@Holo, @Helvetosaur, @nathanletwory,
Thanks for letting me know. I am no longer using MeshPatch but does this also impact CreatePatch?
I checked my points list using rs.CullDuplicates and found no duplicates. I did find that CullDuplicates runs very slowly, taking as much time as my script for a 24,878 vertice patch mesh. So using it to save time in creating a mesh with MeshPatch may not be the way to go.

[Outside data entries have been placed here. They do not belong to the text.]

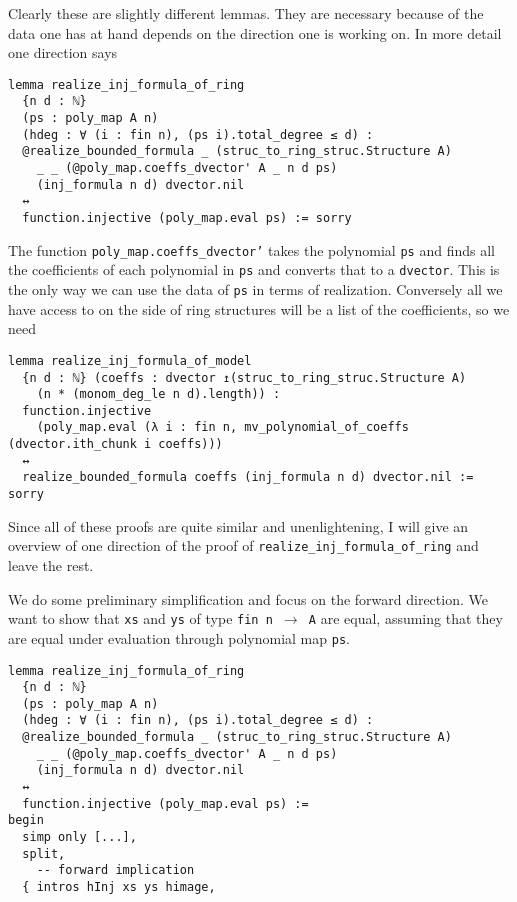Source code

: Clearly these are slightly different lemmas.
They are necessary because of the data one has at hand
depends on the direction one is working on.
In more detail one direction says

\begin{lstlisting}
lemma realize_inj_formula_of_ring
  {n d : ℕ}
  (ps : poly_map A n)
  (hdeg : ∀ (i : fin n), (ps i).total_degree ≤ d) :
  @realize_bounded_formula _ (struc_to_ring_struc.Structure A)
    _ _ (@poly_map.coeffs_dvector' A _ n d ps)
    (inj_formula n d) dvector.nil
  ↔
  function.injective (poly_map.eval ps) := sorry \end{lstlisting}

The function \texttt{poly\_map.coeffs\_dvector'} takes the polynomial \texttt{ps}
and finds all the coefficients of each polynomial in \texttt{ps}
and converts that to a \texttt{dvector}.
This is the only way we can use the data of \texttt{ps} in terms of realization.
Conversely all we have access to on the side of ring structures
will be a list of the coefficients, so we need

\begin{lstlisting}
lemma realize_inj_formula_of_model
  {n d : ℕ} (coeffs : dvector ↥(struc_to_ring_struc.Structure A)
    (n * (monom_deg_le n d).length)) :
  function.injective
    (poly_map.eval (λ i : fin n, mv_polynomial_of_coeffs (dvector.ith_chunk i coeffs)))
  ↔
  realize_bounded_formula coeffs (inj_formula n d) dvector.nil := sorry
\end{lstlisting}

Since all of these proofs are quite similar and unenlightening,
I will give an overview of one direction of the proof of
\texttt{realize\_inj\_formula\_of\_ring} and leave the rest.

We do some preliminary simplification and focus on the forward direction.
We want to show that \texttt{xs} and \texttt{ys} of type \texttt{fin n $\to$ A} are equal,
assuming that they are equal under evaluation through polynomial map \texttt{ps}.

\begin{lstlisting}
lemma realize_inj_formula_of_ring
  {n d : ℕ}
  (ps : poly_map A n)
  (hdeg : ∀ (i : fin n), (ps i).total_degree ≤ d) :
  @realize_bounded_formula _ (struc_to_ring_struc.Structure A)
    _ _ (@poly_map.coeffs_dvector' A _ n d ps)
    (inj_formula n d) dvector.nil
  ↔
  function.injective (poly_map.eval ps) :=
begin
  simp only [...],
  split,
    -- forward implication
  { intros hInj xs ys himage, \end{lstlisting}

When I tried CullDuplicates on my large test case with 660,000 vertices, it took 2451 sec. After moving to CreatePatch, this test case runs in only 16 sec so I am not inclined to use CullDuplicates. Maybe there is a more efficient function? CullDuplicates seems to run in n^2 time. Maybe this can be reduced to n x log n time with a better algorithm. I had the same run time problem with my script. When I first started out, it took over an hour to do what it now does in 16 sec. Most of the time reduction came from eliminating 95% of the calls to:
curve_geo.Contains(pt, XYplane, 0.01) == PointContainment.Inside
which runs very slowing for a mesh with 2.2 million points. I fixed this by pre-binning all the mesh vertices into 5’ x 5’ bins for the 340’ x 400’ area of the 3D mesh model. This took 4 sec but now its very quick to look for mesh points inside the boundary curve by just inspecting bins that overlap the xmin,ymin by xmax,ymax limits of the boundary curve. Bins that fall completely inside the boundary curve are not inspected at all; all their points are just swept into my list of points inside. In the old days this was not popular as it uses many MB of data for the bins. But today, with computers full of GB of data, it is a cheap way to go fast. If I remember correctly, the combination of these improvements sped up the script about 50X (3600 sec down to 72 sec). The rest of the improvements came from using more Rhino calls vs rs. calls, using CreatePatch instead of MeshPatch and, so far in one case, tasks.Parallel.ForEach.
My next big challenge is getting tasks.Parallel.ForEach to live up to its potential for a 5X to 10X speed improvement on my 18 core CPU. I have many functions that can be executed in parallel with no interaction. I then collect the sub-lists from the outputs and combine them at the end. One example is gradient coloring of my mesh where it takes a couple dozen simple calculations to compute the color for each of the 2.2 million vertices in the 3D mesh model. The calculation for each vertice can be independent of all the others so I divide the points into 36 sequential groups which gives each thread 61,000 colors to calculate before it returns its list of 61,000 colors. But right now, the code runs more slowly using tasks.Parallel.ForEach no matter how many threads are used. Using 1 thread gives the fastest result and it just gradually slows down as more threads are added. Obviously nothing is being computed in parallel. So far I have not gotten help that improves this result.